The evidence, we think, establishes the relation of master and servant between the defendant and the plaintiff. The superintendent, Erickson, and the foreman, Bonneau, both had the right to give, and in actual practice and fact did give, directions and orders to the colored foreman, Lynch, who was under their control and direction, and through whom they had the power to control the selection, and discharge of the men picked up by Lynch, who was not an independent contractor, but an employee of the defendant, having authority as part of his duties to employ and discharge workmen; and in performing this service he was acting for the master, his employer, in the nature of a vice principal. —A. G. S. R. R. Co. v. Vail, 142 Ala. 134, 38 South. 124, 110 Am. St. Rep. 23; Smith v. Pioneer Mining & Mfg. Co., 146 Ala. 234, 41 South. 475; L. & N. R. R. Co. v.

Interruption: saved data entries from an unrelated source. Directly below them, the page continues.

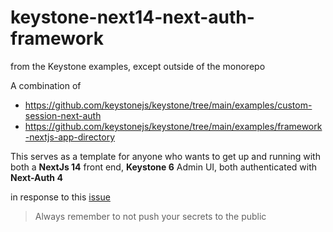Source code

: # keystone-next14-next-auth-framework

from the Keystone examples, except outside of the monorepo

A combination of

- https://github.com/keystonejs/keystone/tree/main/examples/custom-session-next-auth
- https://github.com/keystonejs/keystone/tree/main/examples/framework-nextjs-app-directory

This serves as a template for anyone who wants to get up and running with both a **NextJs 14** front end, **Keystone 6** Admin UI, both authenticated with **Next-Auth 4**

in response to this [issue](https://github.com/keystonejs/keystone/issues/9239)

> Always remember to not push your secrets to the public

Lile, 154 Ala. 556, 45 South. 699.

Nothing that is said in the Alabama cases cited by the appellee in the least militates against our position as above stated. What is said in those cases as to what does and what does not establish the relation of master and servant has reference to the existence of that relation between the parties when the servant is under the management, orders, and control of an independent contractor of the master; when the servant, in other words, has another master. An examination of each of the [618]*618three cases cited and discussed by appellee (Woodward Iron Co. v. Brown, 167 Ala. 316, 52 South. 829; Ala. Mid. R. Co. v. Martin, 100 Ala. 511, 14 South. 401; and Harris v. McNamara, 97 Ala. 181, 12 South. 103) will show that the court in those cases was treating the question of master and servant as related to the question of an independent contractor. The distinctions and difference that appertain when work is done by the master through his own agencies and instrumentalities and when it is done through an independent contractor, who in that case is the master responsible for his acts and owes him the duty growing out of this relationship, are discussed in Rome & Decatur R. v. Chasteen, 88 Ala. 591, 7 South. 94 (cited, but not discussed, by appellee). The other case cited by the appellee (Scarbrough v. Ala. Midland Ry. Co., 94 Ala. 497, 10 South. 316) was also on the proposition involving the question of an independent contractor.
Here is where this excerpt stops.